__Your assignment__
Every line below between the line holding "- Touch the center" and the line holding "A neural network", inclusive, should be repeated exactly, and all other lines omitted.

(Dataset excerpts)
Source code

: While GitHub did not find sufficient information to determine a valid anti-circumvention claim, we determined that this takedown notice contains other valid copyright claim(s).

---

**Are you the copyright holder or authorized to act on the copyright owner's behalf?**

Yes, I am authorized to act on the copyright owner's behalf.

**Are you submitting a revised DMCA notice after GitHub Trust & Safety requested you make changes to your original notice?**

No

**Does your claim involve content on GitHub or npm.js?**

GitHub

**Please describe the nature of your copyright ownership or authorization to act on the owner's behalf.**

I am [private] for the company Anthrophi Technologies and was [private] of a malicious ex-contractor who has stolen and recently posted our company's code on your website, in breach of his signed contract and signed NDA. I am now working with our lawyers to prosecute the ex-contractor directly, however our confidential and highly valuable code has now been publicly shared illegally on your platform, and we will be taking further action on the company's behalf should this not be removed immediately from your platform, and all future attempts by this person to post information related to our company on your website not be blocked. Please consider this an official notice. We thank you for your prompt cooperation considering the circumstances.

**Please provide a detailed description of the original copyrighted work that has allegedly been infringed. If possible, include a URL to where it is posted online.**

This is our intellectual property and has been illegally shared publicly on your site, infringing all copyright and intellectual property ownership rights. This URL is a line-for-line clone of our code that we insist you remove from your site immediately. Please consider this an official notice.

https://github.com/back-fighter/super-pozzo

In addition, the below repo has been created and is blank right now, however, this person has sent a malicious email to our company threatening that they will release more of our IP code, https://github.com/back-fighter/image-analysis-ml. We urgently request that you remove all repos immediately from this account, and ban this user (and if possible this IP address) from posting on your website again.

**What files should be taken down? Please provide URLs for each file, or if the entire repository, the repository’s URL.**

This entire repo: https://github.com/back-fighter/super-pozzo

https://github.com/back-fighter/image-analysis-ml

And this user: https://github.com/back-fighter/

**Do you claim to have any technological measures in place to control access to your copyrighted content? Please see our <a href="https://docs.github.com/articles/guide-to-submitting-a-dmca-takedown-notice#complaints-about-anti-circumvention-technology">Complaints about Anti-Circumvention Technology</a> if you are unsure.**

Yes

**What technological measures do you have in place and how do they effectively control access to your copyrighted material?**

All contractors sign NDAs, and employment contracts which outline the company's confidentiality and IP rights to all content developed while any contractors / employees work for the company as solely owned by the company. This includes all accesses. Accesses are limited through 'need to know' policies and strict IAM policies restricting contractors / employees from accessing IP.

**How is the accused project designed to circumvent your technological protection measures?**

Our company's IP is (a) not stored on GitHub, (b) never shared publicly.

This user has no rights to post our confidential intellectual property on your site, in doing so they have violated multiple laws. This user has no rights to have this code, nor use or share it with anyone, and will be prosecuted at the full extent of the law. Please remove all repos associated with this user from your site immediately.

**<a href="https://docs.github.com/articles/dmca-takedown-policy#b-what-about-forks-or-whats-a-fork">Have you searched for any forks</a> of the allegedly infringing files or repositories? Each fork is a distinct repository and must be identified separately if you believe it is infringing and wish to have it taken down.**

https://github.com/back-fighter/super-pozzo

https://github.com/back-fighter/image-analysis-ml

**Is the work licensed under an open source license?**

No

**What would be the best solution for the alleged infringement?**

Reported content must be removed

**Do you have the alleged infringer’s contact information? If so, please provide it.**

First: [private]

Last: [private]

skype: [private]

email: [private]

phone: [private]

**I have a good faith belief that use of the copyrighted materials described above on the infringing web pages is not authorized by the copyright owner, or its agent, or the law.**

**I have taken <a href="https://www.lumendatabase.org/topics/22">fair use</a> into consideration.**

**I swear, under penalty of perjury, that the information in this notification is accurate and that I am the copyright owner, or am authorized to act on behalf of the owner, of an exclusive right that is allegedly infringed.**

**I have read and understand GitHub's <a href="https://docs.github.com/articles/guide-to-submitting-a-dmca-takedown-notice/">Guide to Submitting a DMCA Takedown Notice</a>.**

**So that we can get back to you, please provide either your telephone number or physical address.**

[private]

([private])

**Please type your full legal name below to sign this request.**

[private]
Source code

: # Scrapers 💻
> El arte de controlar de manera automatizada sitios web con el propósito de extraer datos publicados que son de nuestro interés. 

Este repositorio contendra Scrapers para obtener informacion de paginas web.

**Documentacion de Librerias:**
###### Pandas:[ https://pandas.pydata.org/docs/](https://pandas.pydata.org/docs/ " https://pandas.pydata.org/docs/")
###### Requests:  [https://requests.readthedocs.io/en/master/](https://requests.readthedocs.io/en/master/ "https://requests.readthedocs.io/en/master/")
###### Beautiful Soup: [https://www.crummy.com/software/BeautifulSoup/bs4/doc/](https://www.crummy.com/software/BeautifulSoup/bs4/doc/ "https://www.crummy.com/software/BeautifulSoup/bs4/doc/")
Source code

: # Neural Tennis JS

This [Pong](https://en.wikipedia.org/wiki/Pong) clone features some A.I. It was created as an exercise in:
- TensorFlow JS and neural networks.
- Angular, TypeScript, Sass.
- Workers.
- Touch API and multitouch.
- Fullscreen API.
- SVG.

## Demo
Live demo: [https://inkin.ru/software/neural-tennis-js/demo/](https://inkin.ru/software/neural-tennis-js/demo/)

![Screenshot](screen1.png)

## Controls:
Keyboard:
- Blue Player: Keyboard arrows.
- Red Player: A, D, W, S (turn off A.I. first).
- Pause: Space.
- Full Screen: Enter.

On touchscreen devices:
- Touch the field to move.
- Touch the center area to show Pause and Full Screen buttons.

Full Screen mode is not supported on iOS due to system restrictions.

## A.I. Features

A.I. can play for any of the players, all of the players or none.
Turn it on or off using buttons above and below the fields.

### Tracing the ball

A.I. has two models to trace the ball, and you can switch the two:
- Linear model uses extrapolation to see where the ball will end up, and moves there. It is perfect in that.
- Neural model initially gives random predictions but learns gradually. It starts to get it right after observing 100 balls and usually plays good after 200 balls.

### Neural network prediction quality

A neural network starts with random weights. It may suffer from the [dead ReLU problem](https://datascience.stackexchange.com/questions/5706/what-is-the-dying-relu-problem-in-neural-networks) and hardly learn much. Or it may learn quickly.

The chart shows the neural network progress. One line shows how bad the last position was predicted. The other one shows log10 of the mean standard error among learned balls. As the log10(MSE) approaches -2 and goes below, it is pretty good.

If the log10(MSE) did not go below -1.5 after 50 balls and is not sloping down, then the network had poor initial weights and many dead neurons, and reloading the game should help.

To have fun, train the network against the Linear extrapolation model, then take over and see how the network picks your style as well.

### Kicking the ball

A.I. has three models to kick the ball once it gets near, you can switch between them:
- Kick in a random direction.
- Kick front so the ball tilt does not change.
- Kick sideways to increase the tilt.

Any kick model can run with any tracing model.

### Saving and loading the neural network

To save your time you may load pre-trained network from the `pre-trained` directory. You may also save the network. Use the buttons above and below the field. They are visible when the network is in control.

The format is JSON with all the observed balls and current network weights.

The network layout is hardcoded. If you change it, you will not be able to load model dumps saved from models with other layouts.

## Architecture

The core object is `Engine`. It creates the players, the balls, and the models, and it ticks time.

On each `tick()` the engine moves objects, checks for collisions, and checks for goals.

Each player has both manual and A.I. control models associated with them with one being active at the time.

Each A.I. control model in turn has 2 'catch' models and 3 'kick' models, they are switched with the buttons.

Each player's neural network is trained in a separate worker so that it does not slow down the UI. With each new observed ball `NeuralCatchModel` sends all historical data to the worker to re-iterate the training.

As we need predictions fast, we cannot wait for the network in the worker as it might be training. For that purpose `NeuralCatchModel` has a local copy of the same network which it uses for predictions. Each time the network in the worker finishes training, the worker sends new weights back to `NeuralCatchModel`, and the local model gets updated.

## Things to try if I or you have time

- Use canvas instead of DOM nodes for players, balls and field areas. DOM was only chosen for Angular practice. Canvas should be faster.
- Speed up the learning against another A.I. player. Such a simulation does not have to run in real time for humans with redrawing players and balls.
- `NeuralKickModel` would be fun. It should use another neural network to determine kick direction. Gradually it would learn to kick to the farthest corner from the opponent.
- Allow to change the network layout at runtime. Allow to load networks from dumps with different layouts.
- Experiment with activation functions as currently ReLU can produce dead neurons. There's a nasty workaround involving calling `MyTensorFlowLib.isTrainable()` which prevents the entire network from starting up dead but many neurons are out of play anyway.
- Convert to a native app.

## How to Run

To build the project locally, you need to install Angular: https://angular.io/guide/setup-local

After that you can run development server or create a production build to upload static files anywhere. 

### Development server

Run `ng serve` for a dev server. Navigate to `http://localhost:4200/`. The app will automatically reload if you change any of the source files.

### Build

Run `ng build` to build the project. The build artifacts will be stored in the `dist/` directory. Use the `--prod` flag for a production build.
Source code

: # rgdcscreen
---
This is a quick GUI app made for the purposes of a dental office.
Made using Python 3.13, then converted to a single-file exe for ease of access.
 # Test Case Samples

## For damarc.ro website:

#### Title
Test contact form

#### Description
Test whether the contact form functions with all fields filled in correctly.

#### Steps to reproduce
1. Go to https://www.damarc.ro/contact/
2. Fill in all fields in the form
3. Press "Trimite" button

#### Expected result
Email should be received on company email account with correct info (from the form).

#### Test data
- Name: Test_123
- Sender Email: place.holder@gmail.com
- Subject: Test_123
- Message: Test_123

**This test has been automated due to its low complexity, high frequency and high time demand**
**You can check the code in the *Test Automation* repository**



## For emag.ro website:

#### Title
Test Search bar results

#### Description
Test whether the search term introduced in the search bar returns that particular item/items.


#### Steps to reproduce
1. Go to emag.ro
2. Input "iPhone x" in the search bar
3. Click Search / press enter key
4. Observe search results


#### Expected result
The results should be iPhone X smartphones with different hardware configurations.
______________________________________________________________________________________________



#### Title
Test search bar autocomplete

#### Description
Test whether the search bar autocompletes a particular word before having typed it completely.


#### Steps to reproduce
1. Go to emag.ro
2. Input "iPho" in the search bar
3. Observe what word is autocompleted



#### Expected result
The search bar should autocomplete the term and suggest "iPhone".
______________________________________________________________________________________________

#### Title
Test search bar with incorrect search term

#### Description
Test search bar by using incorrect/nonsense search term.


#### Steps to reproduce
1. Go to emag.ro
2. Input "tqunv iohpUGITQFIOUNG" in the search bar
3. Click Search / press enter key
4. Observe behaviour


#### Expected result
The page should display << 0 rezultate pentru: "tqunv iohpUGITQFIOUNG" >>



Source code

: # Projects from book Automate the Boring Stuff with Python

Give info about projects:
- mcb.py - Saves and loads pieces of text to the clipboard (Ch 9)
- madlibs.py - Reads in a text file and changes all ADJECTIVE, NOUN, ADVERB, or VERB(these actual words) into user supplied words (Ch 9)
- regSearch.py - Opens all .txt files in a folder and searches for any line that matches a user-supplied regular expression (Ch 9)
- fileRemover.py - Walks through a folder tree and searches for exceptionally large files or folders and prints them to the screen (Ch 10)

__Solution to this problem__
- Touch the center area to show Pause and Full Screen buttons.

Full Screen mode is not supported on iOS due to system restrictions.

## A.I. Features

A.I. can play for any of the players, all of the players or none.
Turn it on or off using buttons above and below the fields.

### Tracing the ball

A.I. has two models to trace the ball, and you can switch the two:
- Linear model uses extrapolation to see where the ball will end up, and moves there. It is perfect in that.
- Neural model initially gives random predictions but learns gradually. It starts to get it right after observing 100 balls and usually plays good after 200 balls.

### Neural network prediction quality

A neural network starts with random weights. It may suffer from the [dead ReLU problem](https://datascience.stackexchange.com/questions/5706/what-is-the-dying-relu-problem-in-neural-networks) and hardly learn much. Or it may learn quickly.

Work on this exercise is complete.